UPDATED 21:54 EDT / FEBRUARY 08 2021

SECURITY

Hacker targets Florida treatment plant in attempt to poison water supply

Sadly in 2021 not a day passes without news of a company, government or organization being targeted by hackers, but usually cyberattacks don’t try to poison thousands of people.

That’s exactly what nearly happened last week in Pinellas County, Florida.

An unknown attacker remotely accessed a water treatment plant in Oldsmar, Florida, on Friday, Feb. 5, and attempted to poison the water supply by increasing the sodium hydroxide to toxic levels. Sodium hydroxide, also known as lye and caustic soda, is used to control water supply acidity and remove heavy metals from water. In very small doses it’s fine, but in high doses it can range from skin irritation to potential death by causing severe burns.

Fortunately, in this case, the attacker was detected before the water supply could be affected. The attacker is said to have gained remote access to the water supply system for about five minutes and then tried to increase the sodium hydroxide level in the water by a factor of more than 100 times. An operator at the water supply plant noticed the attempt and reset the proper levels of sodium hydroxide.

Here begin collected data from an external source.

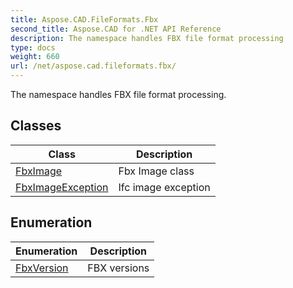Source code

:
 ```yaml
---
title: Aspose.CAD.FileFormats.Fbx
second_title: Aspose.CAD for .NET API Reference
description: The namespace handles FBX file format processing
type: docs
weight: 660
url: /net/aspose.cad.fileformats.fbx/
---
```

The namespace handles FBX file format processing.

## Classes

| Class | Description |
| --- | --- |
| [FbxImage](./fbximage/) | Fbx Image class |
| [FbxImageException](./fbximageexception/) | Ifc image exception |
## Enumeration

| Enumeration | Description |
| --- | --- |
| [FbxVersion](./fbxversion/) | FBX versions |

Officials from Oldsmar and Pinellas County claimed that the public was “never in danger” and that redundancies would have triggered alarms had the levels set by the attacker not been detected by an operator. “The protocols that we have in place, monitoring protocols, they work; that’s the good news,” Oldsmar Mayor Eric Seidel told local media. “Even had they not caught them, there’s redundancies in the system that would have caught the change in the pH level.”

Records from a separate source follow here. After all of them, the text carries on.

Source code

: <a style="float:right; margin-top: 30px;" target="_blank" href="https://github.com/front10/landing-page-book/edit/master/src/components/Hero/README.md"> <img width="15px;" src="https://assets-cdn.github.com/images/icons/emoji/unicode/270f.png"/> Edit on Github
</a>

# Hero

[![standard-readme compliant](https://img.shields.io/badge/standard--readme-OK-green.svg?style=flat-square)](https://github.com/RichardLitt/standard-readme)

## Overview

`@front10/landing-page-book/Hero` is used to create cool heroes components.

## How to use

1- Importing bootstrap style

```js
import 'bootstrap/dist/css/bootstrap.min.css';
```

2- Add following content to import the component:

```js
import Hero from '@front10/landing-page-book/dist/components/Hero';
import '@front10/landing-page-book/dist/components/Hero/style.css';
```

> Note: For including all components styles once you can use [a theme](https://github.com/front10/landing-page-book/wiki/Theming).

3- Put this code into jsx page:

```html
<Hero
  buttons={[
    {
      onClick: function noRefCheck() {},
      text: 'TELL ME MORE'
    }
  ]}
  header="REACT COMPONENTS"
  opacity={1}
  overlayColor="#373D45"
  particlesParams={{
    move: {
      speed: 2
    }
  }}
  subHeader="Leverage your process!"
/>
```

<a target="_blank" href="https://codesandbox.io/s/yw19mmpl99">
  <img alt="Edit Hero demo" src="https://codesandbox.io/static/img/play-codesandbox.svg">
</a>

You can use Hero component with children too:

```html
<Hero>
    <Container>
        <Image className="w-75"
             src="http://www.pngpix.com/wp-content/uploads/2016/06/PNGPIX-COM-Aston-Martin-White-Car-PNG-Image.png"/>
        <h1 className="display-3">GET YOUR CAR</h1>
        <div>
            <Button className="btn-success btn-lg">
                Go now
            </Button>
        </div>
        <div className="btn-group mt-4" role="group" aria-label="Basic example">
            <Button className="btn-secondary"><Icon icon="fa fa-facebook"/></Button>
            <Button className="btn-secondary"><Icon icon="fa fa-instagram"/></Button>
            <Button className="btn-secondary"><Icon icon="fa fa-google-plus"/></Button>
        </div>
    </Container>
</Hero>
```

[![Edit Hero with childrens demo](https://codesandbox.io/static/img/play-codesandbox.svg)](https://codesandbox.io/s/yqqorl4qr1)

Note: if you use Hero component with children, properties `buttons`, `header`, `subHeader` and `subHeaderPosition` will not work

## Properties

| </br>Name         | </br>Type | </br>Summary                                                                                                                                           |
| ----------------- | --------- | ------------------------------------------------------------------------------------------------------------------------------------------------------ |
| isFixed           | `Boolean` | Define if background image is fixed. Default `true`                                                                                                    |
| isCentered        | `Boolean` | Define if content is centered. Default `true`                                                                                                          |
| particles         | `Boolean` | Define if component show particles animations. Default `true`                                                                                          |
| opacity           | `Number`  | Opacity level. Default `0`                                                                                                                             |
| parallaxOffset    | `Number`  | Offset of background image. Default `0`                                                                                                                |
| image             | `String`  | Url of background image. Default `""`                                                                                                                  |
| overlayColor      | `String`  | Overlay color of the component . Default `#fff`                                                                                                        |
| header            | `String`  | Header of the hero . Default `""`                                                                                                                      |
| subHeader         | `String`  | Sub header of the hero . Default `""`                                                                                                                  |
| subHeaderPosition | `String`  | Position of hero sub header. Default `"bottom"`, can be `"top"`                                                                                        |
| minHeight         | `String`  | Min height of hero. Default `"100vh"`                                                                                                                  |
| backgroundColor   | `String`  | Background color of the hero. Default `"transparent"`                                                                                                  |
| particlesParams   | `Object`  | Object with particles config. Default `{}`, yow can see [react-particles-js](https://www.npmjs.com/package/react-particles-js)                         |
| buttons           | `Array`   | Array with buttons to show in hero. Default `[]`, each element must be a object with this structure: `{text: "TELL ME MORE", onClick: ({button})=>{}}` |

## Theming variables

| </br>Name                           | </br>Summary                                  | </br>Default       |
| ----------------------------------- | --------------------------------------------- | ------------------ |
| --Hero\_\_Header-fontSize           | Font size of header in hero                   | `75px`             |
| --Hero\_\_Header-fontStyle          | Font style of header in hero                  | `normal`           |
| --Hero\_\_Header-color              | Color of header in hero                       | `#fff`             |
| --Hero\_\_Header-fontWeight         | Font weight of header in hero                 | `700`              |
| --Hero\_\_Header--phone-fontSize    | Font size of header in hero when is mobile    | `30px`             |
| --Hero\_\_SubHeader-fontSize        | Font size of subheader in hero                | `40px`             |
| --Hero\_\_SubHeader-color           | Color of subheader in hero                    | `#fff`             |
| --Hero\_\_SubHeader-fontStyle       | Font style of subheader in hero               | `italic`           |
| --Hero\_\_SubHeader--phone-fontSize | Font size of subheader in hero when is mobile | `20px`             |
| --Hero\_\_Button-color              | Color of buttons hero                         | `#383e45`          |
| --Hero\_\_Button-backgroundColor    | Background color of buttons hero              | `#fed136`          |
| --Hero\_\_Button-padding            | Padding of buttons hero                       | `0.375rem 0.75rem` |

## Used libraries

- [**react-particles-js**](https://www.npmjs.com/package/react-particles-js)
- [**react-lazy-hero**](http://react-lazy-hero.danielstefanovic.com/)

The path to the hack was via the attacker gaining access to the water control system through TeamViewer.

“With so much emphasis recently placed on hacks for the health care and financial services industry, an infrastructure hack such as this tends to hit much closer to home since it regards our physical safety,” Tom Garrubba, chief information security officer at third party risk management firm Shared Assessments, told SiliconANGLE. “It is critical to consistently review and monitor such critical administrative accounts that control such systems. Alarms and logs for critical infrastructure systems should be reviewed and attended to constantly, and if such a hack or changes in set tolerances were to occur, a root cause analysis is imperative to mitigate such an event from happening in the future.”

Kevin Dunne, president at integrated risk management solutions company Greenlight Technologies Inc., noted the COVID-19 pandemic has forced many organizations to adopt remote-access capabilities sooner than they had planned.

“Many organizations have previously felt protected by traditional perimeter security such as firewalls and VPNs,” Dunne said. “However, the new shift to work from anywhere has reduced the efficacy of many of these methods and even rendered some of them useless. Now, more than ever, the most effective way to secure remote access is to secure and monitor identity and access to know exactly who is accessing critical systems and what they are doing with that access.”